MATERIAL FOR THIS TASK below:

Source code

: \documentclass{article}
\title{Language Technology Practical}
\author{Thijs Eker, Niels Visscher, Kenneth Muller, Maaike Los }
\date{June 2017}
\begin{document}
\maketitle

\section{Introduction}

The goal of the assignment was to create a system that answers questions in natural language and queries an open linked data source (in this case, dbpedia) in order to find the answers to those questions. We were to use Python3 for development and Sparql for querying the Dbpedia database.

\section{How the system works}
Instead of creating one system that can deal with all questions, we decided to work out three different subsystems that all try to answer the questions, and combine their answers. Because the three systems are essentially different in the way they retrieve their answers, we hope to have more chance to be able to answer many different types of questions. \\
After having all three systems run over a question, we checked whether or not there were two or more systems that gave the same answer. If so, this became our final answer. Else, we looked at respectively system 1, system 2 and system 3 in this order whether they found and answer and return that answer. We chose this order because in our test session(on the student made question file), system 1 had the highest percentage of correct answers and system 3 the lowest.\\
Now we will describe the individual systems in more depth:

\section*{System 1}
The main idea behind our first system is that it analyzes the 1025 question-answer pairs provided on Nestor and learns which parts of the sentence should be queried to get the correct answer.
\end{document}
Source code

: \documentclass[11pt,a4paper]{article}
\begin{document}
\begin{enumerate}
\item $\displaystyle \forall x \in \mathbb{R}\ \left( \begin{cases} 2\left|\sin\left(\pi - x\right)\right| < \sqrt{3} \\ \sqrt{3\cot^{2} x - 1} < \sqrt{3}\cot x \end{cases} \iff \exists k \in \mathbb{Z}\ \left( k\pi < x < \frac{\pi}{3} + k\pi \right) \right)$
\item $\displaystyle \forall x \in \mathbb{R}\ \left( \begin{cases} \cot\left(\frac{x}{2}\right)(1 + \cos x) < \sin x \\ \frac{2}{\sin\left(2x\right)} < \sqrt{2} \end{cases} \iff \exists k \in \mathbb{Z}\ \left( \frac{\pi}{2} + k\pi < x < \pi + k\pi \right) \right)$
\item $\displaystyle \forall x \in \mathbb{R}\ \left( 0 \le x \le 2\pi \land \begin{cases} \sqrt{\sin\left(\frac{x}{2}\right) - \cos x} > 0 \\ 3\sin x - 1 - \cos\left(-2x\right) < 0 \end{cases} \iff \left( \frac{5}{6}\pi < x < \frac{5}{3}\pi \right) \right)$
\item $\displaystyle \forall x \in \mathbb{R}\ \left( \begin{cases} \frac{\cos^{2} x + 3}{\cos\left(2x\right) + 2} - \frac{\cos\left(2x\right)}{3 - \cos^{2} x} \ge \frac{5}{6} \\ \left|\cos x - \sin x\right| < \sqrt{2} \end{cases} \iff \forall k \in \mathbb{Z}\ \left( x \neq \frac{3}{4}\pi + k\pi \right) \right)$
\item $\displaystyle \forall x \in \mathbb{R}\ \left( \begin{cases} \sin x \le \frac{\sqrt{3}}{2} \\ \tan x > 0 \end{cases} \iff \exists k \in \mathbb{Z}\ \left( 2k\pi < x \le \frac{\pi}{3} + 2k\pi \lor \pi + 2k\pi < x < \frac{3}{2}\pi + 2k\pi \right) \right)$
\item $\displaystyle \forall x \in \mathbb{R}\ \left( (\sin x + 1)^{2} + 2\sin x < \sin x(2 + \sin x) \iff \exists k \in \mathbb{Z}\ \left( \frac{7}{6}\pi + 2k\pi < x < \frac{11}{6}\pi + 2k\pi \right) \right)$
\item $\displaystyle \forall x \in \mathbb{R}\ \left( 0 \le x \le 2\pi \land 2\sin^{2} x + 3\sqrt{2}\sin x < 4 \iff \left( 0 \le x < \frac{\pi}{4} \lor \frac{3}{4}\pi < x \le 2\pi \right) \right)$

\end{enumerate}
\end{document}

End of MATERIAL FOR THIS TASK.

EXERCISE GOAL ->
Return each line of the data above that includes the word "documentclass".

COMPLETED EXERCISE ->
: \documentclass{article}
: \documentclass[11pt,a4paper]{article}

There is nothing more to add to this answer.